| Task instructions |
Return each entry exactly, omitting nothing.
::: Supplied data :::
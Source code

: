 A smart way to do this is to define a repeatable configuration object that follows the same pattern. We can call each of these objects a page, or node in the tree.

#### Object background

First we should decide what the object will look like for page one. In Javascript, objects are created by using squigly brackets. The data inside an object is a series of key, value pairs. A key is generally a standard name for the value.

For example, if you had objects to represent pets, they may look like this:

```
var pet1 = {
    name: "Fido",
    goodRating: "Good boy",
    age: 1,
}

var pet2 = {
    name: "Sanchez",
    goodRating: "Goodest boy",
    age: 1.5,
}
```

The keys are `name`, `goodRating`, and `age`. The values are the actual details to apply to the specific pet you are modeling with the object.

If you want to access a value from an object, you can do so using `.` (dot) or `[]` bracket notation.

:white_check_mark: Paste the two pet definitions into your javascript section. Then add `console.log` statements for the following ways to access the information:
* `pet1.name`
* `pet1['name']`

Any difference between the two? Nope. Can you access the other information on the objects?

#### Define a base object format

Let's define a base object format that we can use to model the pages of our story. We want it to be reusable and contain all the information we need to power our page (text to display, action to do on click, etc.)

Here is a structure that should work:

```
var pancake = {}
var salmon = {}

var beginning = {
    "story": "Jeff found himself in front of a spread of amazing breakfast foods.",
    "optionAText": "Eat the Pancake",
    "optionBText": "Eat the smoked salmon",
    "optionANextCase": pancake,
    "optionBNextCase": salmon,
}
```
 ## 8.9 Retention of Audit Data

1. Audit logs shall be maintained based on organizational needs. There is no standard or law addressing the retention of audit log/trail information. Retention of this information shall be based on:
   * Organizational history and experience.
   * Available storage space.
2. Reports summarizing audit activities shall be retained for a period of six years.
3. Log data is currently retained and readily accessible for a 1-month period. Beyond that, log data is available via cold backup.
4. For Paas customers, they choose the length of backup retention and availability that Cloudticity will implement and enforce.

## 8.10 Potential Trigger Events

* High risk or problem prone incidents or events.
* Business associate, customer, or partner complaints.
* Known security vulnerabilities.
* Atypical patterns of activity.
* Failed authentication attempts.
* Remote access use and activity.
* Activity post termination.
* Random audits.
:::
| Task answer |
Source code

: A smart way to do this is to define a repeatable configuration object that follows the same pattern. We can call each of these objects a page, or node in the tree.

#### Object background

First we should decide what the object will look like for page one. In Javascript, objects are created by using squigly brackets. The data inside an object is a series of key, value pairs. A key is generally a standard name for the value.

For example, if you had objects to represent pets, they may look like this:

```
var pet1 = {
    name: "Fido",
    goodRating: "Good boy",
    age: 1,
}

var pet2 = {
    name: "Sanchez",
    goodRating: "Goodest boy",
    age: 1.5,
}
```

The keys are `name`, `goodRating`, and `age`. The values are the actual details to apply to the specific pet you are modeling with the object.

If you want to access a value from an object, you can do so using `.` (dot) or `[]` bracket notation.

:white_check_mark: Paste the two pet definitions into your javascript section. Then add `console.log` statements for the following ways to access the information:
* `pet1.name`
* `pet1['name']`

Any difference between the two? Nope. Can you access the other information on the objects?

#### Define a base object format

Let's define a base object format that we can use to model the pages of our story. We want it to be reusable and contain all the information we need to power our page (text to display, action to do on click, etc.)

Here is a structure that should work:

```
var pancake = {}
var salmon = {}

var beginning = {
    "story": "Jeff found himself in front of a spread of amazing breakfast foods.",
    "optionAText": "Eat the Pancake",
    "optionBText": "Eat the smoked salmon",
    "optionANextCase": pancake,
    "optionBNextCase": salmon,
}
```
 ## 8.9 Retention of Audit Data

1. Audit logs shall be maintained based on organizational needs. There is no standard or law addressing the retention of audit log/trail information. Retention of this information shall be based on:
   * Organizational history and experience.
   * Available storage space.
2. Reports summarizing audit activities shall be retained for a period of six years.
3. Log data is currently retained and readily accessible for a 1-month period. Beyond that, log data is available via cold backup.
4. For Paas customers, they choose the length of backup retention and availability that Cloudticity will implement and enforce.

## 8.10 Potential Trigger Events

* High risk or problem prone incidents or events.
* Business associate, customer, or partner complaints.
* Known security vulnerabilities.
* Atypical patterns of activity.
* Failed authentication attempts.
* Remote access use and activity.
* Activity post termination.
* Random audits.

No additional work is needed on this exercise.